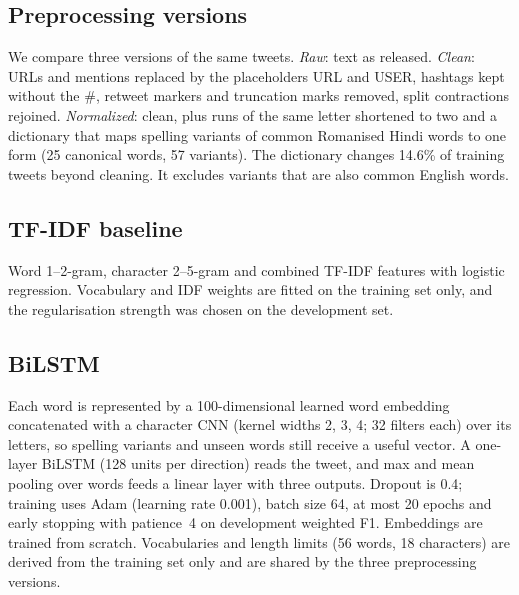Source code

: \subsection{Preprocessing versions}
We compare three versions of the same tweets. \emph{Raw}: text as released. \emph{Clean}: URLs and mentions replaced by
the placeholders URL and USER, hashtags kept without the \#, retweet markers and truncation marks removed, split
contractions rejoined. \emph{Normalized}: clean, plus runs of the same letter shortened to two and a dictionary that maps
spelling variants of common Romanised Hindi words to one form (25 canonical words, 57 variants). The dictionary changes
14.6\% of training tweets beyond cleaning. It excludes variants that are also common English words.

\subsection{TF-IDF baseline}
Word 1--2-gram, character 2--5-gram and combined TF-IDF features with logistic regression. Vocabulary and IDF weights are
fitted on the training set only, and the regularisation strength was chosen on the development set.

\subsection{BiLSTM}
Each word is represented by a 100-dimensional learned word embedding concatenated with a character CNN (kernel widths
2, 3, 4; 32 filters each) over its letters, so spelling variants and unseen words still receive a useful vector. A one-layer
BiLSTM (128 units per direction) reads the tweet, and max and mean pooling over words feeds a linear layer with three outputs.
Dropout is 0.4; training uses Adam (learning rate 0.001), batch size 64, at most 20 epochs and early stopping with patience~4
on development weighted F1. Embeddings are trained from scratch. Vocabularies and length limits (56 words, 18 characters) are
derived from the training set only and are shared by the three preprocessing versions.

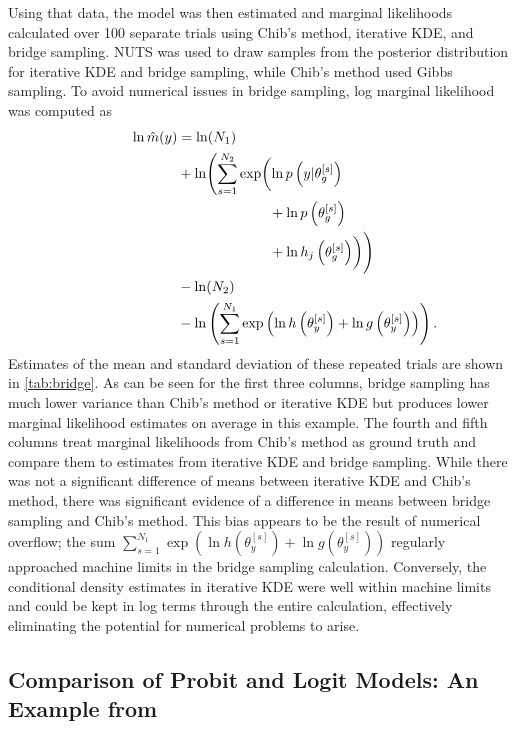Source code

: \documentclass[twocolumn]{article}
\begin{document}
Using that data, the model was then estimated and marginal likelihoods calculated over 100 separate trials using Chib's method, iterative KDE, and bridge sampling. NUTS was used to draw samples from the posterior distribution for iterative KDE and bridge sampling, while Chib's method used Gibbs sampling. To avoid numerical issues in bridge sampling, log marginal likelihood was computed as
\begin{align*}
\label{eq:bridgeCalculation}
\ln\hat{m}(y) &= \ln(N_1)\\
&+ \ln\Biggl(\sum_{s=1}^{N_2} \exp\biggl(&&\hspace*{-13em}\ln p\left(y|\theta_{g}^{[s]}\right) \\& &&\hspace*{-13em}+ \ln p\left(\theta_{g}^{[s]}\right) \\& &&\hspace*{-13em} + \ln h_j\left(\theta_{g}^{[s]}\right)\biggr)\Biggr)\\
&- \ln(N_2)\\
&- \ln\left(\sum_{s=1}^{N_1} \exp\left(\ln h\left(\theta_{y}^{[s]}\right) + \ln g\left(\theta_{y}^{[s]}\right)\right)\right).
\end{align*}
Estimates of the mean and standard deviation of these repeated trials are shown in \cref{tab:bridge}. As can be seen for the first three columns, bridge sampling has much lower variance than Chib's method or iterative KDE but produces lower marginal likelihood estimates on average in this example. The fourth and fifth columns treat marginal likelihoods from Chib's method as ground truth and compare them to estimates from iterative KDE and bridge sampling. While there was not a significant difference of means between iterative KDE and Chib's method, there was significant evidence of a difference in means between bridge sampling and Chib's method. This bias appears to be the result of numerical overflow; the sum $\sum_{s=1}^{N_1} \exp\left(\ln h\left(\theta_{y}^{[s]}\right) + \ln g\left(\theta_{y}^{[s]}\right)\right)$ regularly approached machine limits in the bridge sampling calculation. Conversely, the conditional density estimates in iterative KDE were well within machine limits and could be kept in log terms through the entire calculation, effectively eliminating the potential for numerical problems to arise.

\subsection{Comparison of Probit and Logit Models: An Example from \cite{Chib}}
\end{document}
= = = = = = =
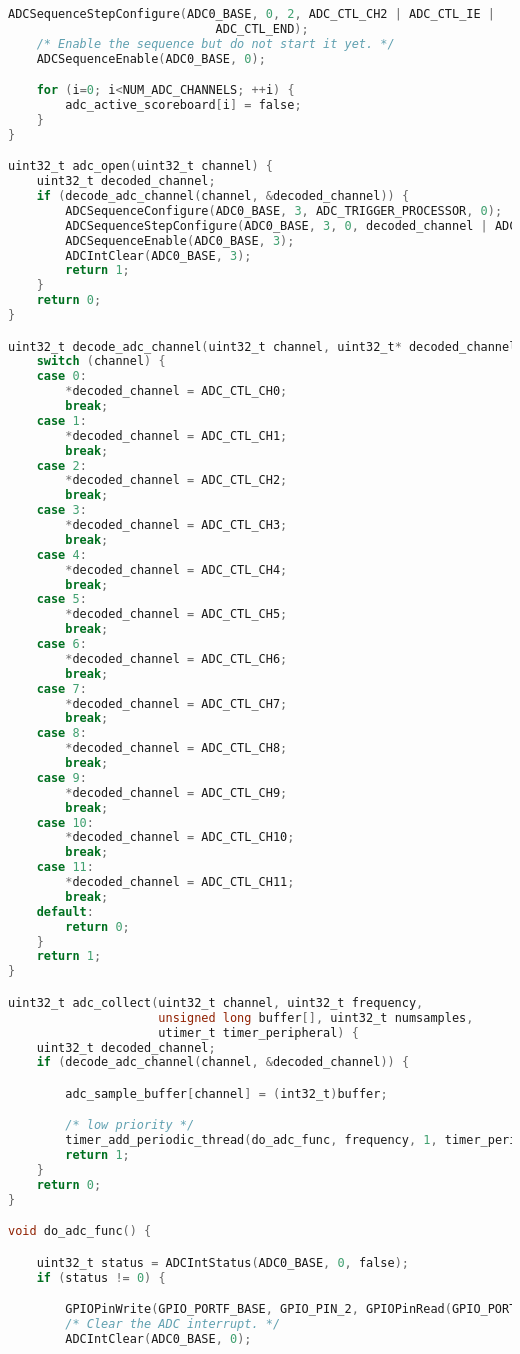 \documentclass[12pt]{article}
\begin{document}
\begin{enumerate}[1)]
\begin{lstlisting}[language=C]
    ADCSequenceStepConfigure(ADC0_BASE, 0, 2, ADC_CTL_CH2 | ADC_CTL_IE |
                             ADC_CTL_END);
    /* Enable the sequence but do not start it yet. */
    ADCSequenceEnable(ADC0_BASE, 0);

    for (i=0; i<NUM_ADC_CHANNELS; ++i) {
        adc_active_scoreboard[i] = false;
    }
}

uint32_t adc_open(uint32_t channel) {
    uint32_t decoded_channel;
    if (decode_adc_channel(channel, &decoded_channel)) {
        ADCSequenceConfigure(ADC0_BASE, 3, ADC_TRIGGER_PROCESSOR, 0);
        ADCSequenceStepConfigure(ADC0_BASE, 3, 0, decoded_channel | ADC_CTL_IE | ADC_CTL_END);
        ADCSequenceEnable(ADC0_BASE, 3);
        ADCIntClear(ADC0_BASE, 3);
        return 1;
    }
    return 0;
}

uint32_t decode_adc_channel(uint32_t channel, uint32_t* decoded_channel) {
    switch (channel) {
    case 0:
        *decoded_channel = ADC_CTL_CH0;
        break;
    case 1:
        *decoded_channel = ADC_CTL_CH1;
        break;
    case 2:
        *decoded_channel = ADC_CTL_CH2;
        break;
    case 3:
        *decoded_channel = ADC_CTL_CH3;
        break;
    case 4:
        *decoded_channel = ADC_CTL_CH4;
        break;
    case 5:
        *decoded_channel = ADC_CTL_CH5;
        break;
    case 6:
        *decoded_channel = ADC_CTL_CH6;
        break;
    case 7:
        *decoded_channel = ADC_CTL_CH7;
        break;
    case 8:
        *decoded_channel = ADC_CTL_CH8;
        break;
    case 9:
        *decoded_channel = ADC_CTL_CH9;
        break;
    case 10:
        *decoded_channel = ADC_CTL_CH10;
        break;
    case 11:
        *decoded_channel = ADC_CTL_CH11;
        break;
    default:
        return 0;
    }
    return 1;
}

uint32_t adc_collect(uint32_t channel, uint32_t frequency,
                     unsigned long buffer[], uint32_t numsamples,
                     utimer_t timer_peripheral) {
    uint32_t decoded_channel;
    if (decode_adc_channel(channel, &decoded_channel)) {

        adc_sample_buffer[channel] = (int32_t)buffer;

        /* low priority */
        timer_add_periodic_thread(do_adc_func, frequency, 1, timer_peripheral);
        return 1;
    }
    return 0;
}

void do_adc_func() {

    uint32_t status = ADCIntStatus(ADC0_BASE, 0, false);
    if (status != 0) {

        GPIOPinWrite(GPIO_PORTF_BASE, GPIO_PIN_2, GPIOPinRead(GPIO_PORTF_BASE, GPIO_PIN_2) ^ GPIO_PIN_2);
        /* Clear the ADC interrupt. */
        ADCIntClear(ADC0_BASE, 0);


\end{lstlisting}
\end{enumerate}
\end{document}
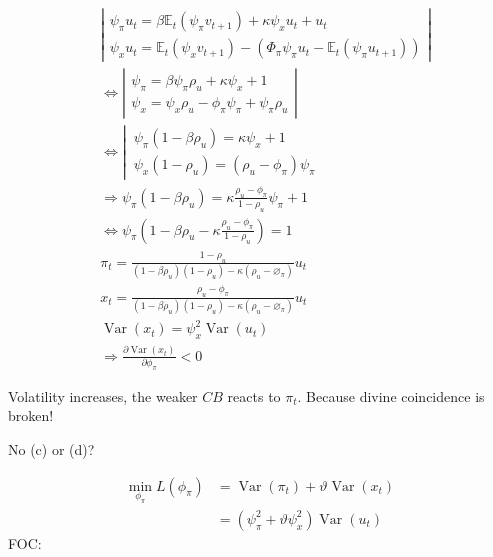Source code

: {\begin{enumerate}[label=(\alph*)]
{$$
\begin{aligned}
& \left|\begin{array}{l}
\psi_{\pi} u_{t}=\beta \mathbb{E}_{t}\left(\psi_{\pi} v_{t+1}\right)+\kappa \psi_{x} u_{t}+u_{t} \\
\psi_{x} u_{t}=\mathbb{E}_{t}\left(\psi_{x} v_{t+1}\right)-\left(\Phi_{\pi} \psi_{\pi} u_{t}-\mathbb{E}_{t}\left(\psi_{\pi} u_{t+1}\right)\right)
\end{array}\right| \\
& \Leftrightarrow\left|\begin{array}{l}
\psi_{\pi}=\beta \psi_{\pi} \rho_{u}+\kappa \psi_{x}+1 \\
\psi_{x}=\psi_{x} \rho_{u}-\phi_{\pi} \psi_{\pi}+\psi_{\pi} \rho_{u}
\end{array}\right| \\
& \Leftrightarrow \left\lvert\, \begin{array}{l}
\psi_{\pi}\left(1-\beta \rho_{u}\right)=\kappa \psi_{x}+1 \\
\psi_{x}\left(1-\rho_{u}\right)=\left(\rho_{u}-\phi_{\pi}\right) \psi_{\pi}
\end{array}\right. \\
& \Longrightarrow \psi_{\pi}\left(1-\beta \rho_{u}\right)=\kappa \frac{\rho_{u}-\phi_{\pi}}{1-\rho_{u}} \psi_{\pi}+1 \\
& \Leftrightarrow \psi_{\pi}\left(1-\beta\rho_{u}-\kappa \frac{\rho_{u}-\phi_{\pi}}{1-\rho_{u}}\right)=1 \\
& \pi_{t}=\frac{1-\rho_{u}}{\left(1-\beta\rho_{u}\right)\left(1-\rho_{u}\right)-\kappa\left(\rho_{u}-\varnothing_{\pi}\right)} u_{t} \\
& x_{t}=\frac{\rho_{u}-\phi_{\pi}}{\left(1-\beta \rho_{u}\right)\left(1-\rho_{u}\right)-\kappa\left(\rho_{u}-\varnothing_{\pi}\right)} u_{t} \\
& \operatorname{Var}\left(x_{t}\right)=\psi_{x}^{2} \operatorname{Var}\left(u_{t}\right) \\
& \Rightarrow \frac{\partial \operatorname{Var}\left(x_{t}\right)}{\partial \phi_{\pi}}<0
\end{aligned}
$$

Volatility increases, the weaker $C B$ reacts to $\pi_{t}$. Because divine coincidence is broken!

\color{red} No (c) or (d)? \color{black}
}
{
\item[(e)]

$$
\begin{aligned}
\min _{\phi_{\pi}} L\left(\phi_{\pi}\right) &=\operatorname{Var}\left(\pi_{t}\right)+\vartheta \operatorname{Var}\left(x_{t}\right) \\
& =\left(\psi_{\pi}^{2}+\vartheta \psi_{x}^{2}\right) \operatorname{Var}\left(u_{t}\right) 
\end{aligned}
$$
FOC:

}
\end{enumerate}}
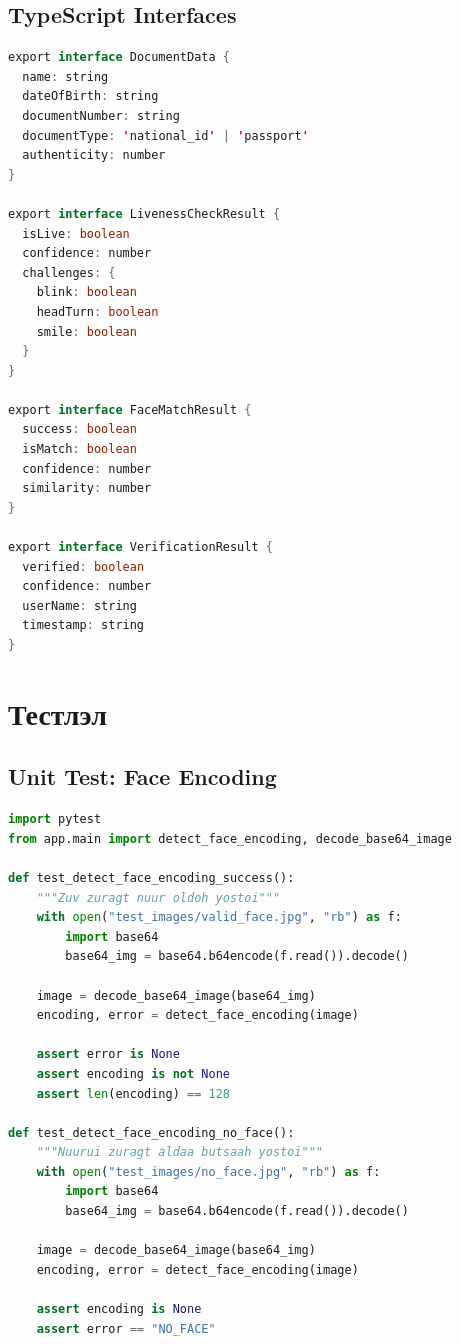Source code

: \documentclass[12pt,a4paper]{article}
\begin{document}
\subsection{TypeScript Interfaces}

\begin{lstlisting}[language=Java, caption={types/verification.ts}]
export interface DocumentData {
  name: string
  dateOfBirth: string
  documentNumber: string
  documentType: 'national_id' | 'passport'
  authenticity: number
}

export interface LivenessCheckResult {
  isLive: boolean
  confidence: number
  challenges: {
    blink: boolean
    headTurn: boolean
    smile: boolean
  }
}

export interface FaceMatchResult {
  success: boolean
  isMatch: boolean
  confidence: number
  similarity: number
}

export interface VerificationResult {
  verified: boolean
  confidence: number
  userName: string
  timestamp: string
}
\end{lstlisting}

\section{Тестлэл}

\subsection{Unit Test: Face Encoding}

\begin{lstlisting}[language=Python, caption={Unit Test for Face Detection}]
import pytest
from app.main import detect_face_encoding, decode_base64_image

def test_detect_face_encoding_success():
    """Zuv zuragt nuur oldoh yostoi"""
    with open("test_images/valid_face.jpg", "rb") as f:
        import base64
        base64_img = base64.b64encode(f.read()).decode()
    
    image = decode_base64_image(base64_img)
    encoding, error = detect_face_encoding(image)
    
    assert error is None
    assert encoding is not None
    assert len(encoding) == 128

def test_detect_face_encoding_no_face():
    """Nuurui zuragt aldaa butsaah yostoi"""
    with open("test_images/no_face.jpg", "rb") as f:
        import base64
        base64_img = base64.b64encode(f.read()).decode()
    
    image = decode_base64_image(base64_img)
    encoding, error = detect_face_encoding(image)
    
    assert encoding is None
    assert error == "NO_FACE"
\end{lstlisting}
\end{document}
= = = = = = =
GOAL OF THE EXERCISE
Your task is to collect every line above that contains the word "None".

EXERCISE SOLUTION
    assert error is None
    assert encoding is not None
    assert encoding is None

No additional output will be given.